Non sono solo, quelle di Mattarella, le parole del discorso più bello fino a oggi del suo Settennato. Sono per noi le pietre morali del palazzo della nuova Italia

Siamo all’incrocio della storia con la fine della lunga stagione della demagogia, ma dobbiamo fare i conti con lo stesso Parlamento. Siamo alla pedagogia dell’unità nazionale di Mattarella, Draghi e Visco perché la discontinuità di governo diventi metodo della Nuova Ricostruzione, ma bisogna rompere il coagulo di miopi interessi regionalisti e corporativi perché prevalga lo spirito di condivisione e ognuna delle parti sociali faccia la sua parte.

Siamo al “decidere, mediare e decidere” di Mario Draghi che fa le cose, dà fiducia e aiuta l’economia a ripartire, ma dobbiamo fare i conti con le solite venti “claque” televisive dove non esistono le persone ma le maschere del salotto dell’irrealtà che fa muro contro il dibattito della realtà della pubblica opinione.

C’è un’aria buona nel consiglio dei ministri perché si è capito che quando si arriva lì si decide. Si è capito che tutti i confronti di merito sono addirittura auspicati, ma quando arriva la sintesi indirizzata di Draghi quella è la decisone. Neppure i capi di gabinetto dei ministri si impuntano come prima a testimonianza che la macchina del governo ha capito l’importanza della discontinuità.

Si è capito che bisogna fare l’esatto opposto di quello che si è fatto negli ultimi venti anni. Che si deve ragionare sui progetti e che si deve essere capaci di attuarli. Che bisogna ridare all’Italia la capacità di fare investimenti, non di continuare a distribuire elemosina sociale e sussidi ai ricchi.

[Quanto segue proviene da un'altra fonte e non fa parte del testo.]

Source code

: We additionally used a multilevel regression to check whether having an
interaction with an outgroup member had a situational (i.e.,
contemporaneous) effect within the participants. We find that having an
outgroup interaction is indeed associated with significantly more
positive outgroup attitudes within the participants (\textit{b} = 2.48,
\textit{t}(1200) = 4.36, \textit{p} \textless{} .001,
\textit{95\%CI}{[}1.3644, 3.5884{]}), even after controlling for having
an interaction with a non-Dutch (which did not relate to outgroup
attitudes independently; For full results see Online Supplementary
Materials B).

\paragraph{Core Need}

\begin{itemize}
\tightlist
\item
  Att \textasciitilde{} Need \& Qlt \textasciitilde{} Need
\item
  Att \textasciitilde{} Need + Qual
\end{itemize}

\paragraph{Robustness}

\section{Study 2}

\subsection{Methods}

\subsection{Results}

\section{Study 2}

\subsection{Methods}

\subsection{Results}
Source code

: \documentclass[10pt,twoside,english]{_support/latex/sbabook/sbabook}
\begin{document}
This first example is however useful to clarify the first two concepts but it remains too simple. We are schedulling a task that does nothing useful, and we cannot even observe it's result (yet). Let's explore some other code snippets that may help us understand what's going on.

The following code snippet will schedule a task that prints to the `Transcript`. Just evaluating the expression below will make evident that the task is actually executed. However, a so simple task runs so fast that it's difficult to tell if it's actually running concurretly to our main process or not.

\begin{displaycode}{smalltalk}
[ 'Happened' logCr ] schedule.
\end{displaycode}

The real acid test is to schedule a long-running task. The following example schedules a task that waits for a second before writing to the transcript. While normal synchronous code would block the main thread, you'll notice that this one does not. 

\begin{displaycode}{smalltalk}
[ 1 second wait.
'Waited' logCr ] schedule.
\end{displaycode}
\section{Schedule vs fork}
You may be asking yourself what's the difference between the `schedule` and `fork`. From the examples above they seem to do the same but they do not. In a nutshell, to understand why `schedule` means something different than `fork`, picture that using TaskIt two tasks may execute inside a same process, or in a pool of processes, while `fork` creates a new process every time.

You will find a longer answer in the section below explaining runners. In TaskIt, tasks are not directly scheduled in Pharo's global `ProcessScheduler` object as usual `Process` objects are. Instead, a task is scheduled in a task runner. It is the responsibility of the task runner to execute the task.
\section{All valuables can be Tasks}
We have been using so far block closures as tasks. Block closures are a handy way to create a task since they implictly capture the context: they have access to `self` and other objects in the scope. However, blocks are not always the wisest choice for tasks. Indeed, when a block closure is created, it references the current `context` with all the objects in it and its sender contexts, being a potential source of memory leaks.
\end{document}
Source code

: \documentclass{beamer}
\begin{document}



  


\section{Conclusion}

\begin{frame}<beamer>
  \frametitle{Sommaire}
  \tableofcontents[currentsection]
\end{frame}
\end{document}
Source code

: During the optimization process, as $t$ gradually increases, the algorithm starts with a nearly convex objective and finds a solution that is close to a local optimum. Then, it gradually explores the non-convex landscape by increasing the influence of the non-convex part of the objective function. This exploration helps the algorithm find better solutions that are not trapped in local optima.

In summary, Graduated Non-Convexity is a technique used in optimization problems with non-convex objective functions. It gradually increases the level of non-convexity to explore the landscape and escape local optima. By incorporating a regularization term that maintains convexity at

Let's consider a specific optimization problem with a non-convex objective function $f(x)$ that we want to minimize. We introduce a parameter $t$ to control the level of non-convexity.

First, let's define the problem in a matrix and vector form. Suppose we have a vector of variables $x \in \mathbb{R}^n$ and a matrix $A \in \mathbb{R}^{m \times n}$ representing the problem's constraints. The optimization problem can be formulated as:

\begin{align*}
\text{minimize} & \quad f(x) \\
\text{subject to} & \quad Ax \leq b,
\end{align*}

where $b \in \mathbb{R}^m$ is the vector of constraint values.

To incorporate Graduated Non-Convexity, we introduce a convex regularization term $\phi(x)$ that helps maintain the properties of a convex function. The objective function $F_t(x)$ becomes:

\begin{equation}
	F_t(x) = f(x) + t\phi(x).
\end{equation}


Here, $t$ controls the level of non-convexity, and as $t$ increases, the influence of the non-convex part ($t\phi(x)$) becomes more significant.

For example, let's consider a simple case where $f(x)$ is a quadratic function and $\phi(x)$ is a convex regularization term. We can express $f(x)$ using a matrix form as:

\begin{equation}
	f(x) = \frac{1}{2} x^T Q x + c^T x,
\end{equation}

L’Europa vuole un soggetto unico di gestione, di monitoraggio e di rendicontazione e lo avrà nella Ragioneria generale dello Stato e nella sua unità di missione, ma ci sarà una struttura dedicata a specchio in ogni ministero che è la rete di riferimento del nuovo modo di lavorare sui singoli progetti.

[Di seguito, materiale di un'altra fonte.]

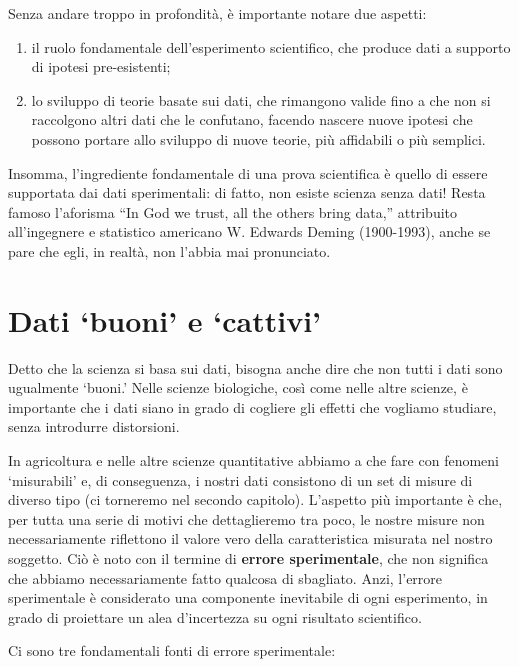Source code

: \documentclass[a4paper,12pt,oneside]{book}
\providecommand{\tightlist}{%
  \setlength{\itemsep}{0pt}\setlength{\parskip}{0pt}}
\begin{document}
Senza andare troppo in profondità, è importante notare due aspetti:

\begin{enumerate}
\def\labelenumi{\arabic{enumi}.}
\tightlist
\item
  il ruolo fondamentale dell'esperimento scientifico, che produce dati a supporto di ipotesi pre-esistenti;
\item
  lo sviluppo di teorie basate sui dati, che rimangono valide fino a che non si raccolgono altri dati che le confutano, facendo nascere nuove ipotesi che possono portare allo sviluppo di nuove teorie, più affidabili o più semplici.
\end{enumerate}

Insomma, l'ingrediente fondamentale di una prova scientifica è quello di essere supportata dai dati sperimentali: di fatto, non esiste scienza senza dati! Resta famoso l'aforisma ``In God we trust, all the others bring data,'' attribuito all'ingegnere e statistico americano W. Edwards Deming (1900-1993), anche se pare che egli, in realtà, non l'abbia mai pronunciato.

\hypertarget{dati-buoni-e-cattivi}{%
\section{Dati `buoni' e `cattivi'}\label{dati-buoni-e-cattivi}}

Detto che la scienza si basa sui dati, bisogna anche dire che non tutti i dati sono ugualmente `buoni.' Nelle scienze biologiche, così come nelle altre scienze, è importante che i dati siano in grado di cogliere gli effetti che vogliamo studiare, senza introdurre distorsioni.

In agricoltura e nelle altre scienze quantitative abbiamo a che fare con fenomeni `misurabili' e, di conseguenza, i nostri dati consistono di un set di misure di diverso tipo (ci torneremo nel secondo capitolo). L'aspetto più importante è che, per tutta una serie di motivi che dettaglieremo tra poco, le nostre misure non necessariamente riflettono il valore vero della caratteristica misurata nel nostro soggetto. Ciò è noto con il termine di \textbf{errore sperimentale}, che non significa che abbiamo necessariamente fatto qualcosa di sbagliato. Anzi, l'errore sperimentale è considerato una componente inevitabile di ogni esperimento, in grado di proiettare un alea d'incertezza su ogni risultato scientifico.

Ci sono tre fondamentali fonti di errore sperimentale:
\end{document}

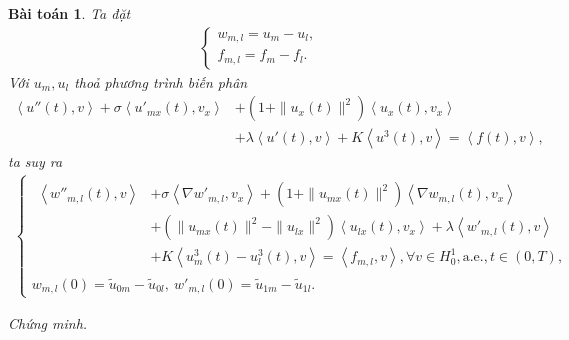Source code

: \documentclass[12pt,a4paper]{article}
\newtheorem{theorem}{Bài toán}[section]
\theoremstyle{definition}
\begin{document}
\begin{theorem}
    Ta đặt
    \begin{align*}
    \begin{cases}
        w_{m,l} = u_m - u_l, \\
        f_{m,l} = f_m - f_l.
    \end{cases}
    \end{align*}
    Với $u_m,u_l$ thoả phương trình biến phân
    \begin{align*}
        \left<u''(t), v\right>
        + \sigma \left<u'_{mx}(t),v_x\right>
        &+ \left(1 + \|u_{x}(t)\|^2\right) \left<u_{x}(t),v_x\right> \\
        &+ \lambda \left<u'(t),v\right>
        + K \left<u^3(t),v\right>
        = \left<f(t),v\right>,
    \end{align*}
    ta suy ra
    \begin{align*}
    \begin{cases}
        \begin{aligned}\left<w''_{m,l}(t),v\right>
        &+ \sigma \left<\nabla w'_{m,l},v_x\right>
        + \left(1 + \|u_{mx}(t)\|^2\right) \left<\nabla w_{m,l}(t),v_x\right> \\[0.1cm]
        &+ \left(\|u_{mx}(t)\|^2 - \|u_{lx}\|^2\right) \left<u_{lx}(t),v_x\right>
        + \lambda \left<w'_{m,l}(t),v\right> \\[0.1cm]
        &+ K \left<u^3_m(t) - u^3_l(t),v\right>
        = \left<f_{m,l},v\right>, \forall v \in H^1_0, \text{a.e.}, t \in (0,T),
        \end{aligned}\\[0.3cm]
        w_{m,l}(0) = \tilde{u}_{0m} - \tilde{u}_{0l}, \  w'_{m,l}(0) = \tilde{u}_{1m} - \tilde{u}_{1l}.
    \end{cases}
    \end{align*}
\end{theorem}

\textit{Chứng minh.}
\end{document}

Per fare, non per chiacchierare. Sopra c’è la cabina di regia di Palazzo Chigi che prende i dati, verifica lo stato dell’arte e se le cose non vanno va in consiglio dei ministri e attiva i poteri sostituitivi perché la differenza con il passato è che gli investimenti vanno fatti, non annunciati.

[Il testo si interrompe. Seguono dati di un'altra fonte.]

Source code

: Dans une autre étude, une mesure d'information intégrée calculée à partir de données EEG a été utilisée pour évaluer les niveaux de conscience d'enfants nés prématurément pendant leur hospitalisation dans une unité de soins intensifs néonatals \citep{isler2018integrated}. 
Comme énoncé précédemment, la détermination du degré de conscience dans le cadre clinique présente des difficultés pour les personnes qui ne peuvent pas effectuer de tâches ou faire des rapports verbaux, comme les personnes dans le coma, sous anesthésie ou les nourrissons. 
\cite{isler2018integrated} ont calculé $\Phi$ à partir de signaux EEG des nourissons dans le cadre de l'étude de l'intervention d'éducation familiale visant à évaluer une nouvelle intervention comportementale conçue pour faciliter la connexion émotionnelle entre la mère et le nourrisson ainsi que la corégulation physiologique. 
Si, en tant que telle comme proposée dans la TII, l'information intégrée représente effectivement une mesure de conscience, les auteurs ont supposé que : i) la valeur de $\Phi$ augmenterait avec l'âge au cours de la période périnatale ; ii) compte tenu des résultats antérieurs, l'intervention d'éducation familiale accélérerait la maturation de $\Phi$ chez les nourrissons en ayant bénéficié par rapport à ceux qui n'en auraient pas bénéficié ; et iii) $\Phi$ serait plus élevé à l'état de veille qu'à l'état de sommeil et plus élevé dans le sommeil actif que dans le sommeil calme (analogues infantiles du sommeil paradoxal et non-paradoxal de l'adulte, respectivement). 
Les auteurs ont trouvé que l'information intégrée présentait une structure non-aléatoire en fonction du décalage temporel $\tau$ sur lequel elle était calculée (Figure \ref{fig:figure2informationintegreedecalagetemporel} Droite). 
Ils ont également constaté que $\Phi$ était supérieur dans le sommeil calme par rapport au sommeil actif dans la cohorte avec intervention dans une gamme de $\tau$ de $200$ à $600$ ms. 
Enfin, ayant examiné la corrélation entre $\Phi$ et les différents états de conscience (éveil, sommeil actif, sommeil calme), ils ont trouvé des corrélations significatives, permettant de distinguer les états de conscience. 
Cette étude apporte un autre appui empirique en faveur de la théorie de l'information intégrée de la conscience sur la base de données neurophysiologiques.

C’è un punto sottovalutato dove l’intera trama del Recovery Plan può saltare. Se ne è visto un assaggio in sede di resistenze al decreto unico delle semplificazioni e di nuova governance. Sono le autonomie speciali e le Regioni che pretendono che i soldi devono passare da loro mentre sono fondi nazionali, non quelli dello statuto speciale o delle funzioni delegate alle Regioni.

Il Paese ha un disperato bisogno di accorciare la catena di comando dando direttamente ai Comuni la spesa sociale che il Fondo del progetto Italia ha deciso di assegnare loro senza le intermediazioni delle Regioni che si muovono ognuna come se fosse uno Stato nuovo e vuole trattenere per sé quello che a loro non spetta.

I Comuni ovviamente chiedono che si salti questo passaggio. Se vogliamo evitare che la Corte dei Conti torni anche l’anno prossimo a parlare di “forte disomogeneità territoriale dei valori pro-capite” nella spesa sociale, bisogna cominciare ad abbattere queste intermediazioni parassitarie almeno con i soldi europei del Recovery Plan.

Perché non è più tollerabile che con una “spesa sociale” media dei Comuni in Italia di 124 euro per ogni cittadino, i sindaci dell’Emilia Romagna riescano a investire 173 euro pro-capite, quelli della Toscana 137, in Lombardia 134, in Piemonte 127, in Liguria 140 e in Friuli Venezia Giulia 277 euro, mentre nei Comuni del Mezzogiorno chi ha il primato – che è la Sicilia a statuto speciale – riesca a spendere in media 82 euro, meno della metà dell’Emilia-Romagna.

Ma c’è ovviamente chi sta peggio, molto peggio: in Calabria ci si ferma a 22 euro per ogni cittadino, in Campania a 56 euro, in Basilicata, Puglia e Molise rispettivamente a 59, 73 e 70 euro.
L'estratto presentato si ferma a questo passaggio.